Your job with the data below: print everything from the line that holds "when comparing our" down to the line that holds "accessed 8 Jul 2021", ends included, exactly, and nothing else.
◆ ◆ ◆ ◆ ◆
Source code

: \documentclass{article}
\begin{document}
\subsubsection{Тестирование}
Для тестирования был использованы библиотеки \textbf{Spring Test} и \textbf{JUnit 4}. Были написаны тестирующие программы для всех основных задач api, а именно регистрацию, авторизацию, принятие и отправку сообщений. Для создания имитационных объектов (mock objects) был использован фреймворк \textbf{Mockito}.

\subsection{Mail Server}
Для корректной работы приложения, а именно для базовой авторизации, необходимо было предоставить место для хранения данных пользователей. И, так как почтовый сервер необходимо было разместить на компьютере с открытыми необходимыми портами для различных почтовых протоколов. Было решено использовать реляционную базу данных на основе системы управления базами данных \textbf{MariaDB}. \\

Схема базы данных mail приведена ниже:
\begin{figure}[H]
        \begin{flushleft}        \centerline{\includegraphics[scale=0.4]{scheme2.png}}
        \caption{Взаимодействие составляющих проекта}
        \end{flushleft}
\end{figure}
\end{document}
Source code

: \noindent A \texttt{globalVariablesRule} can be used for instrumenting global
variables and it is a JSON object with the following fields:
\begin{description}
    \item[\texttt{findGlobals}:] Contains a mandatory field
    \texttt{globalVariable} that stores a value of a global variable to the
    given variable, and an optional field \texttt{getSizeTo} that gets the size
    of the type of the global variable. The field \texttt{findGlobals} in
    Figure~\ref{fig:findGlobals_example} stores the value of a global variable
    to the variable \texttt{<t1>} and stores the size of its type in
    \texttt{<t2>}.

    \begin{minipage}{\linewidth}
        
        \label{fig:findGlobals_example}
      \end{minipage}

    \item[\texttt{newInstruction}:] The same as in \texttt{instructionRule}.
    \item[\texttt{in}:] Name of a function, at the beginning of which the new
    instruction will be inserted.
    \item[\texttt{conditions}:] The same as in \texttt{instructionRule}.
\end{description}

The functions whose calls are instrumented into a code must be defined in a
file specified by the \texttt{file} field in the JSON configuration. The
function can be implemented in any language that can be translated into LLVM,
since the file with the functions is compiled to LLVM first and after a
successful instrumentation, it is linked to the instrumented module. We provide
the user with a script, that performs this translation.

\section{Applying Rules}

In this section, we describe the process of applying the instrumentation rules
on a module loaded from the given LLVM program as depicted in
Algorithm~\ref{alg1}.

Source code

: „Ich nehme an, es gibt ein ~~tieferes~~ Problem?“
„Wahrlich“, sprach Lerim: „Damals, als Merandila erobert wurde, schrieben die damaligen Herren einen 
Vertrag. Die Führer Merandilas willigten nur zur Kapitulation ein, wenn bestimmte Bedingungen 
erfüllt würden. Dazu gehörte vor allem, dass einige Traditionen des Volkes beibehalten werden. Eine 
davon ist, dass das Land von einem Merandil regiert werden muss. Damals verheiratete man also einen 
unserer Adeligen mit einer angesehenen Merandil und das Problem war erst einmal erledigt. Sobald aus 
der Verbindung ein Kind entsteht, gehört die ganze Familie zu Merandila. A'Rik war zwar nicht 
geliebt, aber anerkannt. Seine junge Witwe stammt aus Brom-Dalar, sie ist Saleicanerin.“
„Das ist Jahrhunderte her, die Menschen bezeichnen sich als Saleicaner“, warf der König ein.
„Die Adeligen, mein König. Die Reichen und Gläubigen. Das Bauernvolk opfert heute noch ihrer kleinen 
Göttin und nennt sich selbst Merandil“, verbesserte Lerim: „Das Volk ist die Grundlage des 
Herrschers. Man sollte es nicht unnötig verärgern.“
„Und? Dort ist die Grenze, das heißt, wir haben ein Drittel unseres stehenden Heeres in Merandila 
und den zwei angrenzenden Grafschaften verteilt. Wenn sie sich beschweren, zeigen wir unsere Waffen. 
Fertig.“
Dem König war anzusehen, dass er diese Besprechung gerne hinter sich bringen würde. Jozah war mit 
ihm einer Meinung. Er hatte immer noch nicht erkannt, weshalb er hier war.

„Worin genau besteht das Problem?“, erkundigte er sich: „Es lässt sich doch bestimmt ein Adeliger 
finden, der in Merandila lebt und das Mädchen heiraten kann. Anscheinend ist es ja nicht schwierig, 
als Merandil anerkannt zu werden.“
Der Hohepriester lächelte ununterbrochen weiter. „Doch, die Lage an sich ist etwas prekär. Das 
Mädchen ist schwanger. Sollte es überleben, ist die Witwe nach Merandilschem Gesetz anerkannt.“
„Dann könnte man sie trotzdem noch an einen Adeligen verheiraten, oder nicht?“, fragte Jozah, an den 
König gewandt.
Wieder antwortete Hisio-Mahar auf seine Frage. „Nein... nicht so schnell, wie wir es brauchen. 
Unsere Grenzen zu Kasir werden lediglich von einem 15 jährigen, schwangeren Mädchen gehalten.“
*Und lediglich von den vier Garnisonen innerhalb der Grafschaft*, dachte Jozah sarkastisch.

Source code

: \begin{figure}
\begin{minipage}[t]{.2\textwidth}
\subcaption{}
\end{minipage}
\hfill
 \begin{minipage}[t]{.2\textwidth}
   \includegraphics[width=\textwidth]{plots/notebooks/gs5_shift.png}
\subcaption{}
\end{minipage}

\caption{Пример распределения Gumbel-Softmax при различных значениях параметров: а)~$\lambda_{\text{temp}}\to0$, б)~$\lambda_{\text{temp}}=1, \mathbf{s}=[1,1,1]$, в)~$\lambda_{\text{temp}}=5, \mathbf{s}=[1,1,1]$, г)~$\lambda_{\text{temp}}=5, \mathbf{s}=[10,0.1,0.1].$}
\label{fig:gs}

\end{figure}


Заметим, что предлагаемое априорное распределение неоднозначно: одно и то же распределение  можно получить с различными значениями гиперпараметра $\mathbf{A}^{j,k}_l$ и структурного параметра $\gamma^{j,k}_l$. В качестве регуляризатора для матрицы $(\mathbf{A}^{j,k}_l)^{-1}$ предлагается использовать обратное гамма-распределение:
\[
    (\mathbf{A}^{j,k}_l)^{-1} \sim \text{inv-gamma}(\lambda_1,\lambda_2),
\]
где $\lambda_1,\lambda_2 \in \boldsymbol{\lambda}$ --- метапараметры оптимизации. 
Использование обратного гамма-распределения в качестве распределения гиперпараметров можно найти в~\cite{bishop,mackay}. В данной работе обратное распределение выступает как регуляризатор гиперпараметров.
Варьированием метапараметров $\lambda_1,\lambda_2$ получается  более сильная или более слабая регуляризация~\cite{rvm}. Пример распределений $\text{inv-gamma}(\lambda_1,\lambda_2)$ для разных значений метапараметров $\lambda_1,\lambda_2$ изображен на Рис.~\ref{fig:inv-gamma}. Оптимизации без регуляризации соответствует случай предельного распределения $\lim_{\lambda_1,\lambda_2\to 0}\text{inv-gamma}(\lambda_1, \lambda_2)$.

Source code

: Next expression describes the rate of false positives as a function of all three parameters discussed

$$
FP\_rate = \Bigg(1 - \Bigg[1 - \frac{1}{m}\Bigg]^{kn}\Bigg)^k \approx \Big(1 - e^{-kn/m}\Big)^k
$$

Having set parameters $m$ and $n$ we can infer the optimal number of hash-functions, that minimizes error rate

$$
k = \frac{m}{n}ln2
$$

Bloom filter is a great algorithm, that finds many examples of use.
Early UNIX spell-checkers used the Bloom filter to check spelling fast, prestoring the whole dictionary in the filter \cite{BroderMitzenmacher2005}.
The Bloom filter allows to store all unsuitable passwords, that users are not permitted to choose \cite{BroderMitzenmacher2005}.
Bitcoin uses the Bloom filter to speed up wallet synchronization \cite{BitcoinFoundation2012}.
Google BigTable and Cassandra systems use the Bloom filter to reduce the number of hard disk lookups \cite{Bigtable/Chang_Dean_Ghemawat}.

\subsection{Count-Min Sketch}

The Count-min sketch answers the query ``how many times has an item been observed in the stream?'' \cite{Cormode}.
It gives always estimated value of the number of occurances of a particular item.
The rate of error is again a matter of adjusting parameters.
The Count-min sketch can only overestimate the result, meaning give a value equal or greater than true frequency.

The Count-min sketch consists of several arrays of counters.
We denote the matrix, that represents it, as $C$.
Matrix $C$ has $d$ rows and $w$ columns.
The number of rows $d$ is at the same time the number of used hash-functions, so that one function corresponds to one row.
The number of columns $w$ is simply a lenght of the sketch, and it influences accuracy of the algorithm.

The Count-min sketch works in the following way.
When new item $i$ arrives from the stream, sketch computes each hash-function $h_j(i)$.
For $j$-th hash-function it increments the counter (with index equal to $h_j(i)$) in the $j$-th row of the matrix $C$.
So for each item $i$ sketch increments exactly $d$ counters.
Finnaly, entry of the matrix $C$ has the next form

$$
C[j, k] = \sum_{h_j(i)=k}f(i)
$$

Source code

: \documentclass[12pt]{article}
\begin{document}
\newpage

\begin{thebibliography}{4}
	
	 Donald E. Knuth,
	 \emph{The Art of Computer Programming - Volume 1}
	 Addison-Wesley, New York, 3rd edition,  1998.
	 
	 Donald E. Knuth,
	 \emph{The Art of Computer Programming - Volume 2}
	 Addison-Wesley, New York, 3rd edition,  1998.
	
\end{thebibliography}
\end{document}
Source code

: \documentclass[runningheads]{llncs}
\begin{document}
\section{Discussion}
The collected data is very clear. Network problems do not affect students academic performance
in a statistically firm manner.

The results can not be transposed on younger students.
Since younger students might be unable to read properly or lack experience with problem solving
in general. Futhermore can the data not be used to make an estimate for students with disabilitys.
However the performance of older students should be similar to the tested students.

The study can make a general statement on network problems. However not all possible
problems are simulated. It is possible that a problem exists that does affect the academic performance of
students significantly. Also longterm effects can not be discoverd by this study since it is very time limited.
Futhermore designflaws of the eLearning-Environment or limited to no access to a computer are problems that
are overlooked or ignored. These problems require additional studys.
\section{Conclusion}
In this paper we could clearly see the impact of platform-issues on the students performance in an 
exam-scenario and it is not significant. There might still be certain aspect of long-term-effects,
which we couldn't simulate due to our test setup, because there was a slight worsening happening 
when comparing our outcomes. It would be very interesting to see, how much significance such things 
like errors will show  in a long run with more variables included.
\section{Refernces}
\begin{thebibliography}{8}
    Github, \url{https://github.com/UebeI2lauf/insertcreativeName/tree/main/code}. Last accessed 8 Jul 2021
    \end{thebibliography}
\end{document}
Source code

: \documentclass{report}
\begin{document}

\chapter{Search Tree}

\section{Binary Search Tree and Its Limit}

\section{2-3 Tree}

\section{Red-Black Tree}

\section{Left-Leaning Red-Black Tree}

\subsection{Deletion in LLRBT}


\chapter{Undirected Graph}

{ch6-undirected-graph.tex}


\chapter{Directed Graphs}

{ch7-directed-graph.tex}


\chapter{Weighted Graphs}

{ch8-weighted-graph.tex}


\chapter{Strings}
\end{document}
◆ ◆ ◆ ◆ ◆
* [Exercise answer]:
when comparing our outcomes. It would be very interesting to see, how much significance such things 
like errors will show  in a long run with more variables included.
\section{Refernces}
\begin{thebibliography}{8}
    Github, \url{https://github.com/UebeI2lauf/insertcreativeName/tree/main/code}. Last accessed 8 Jul 2021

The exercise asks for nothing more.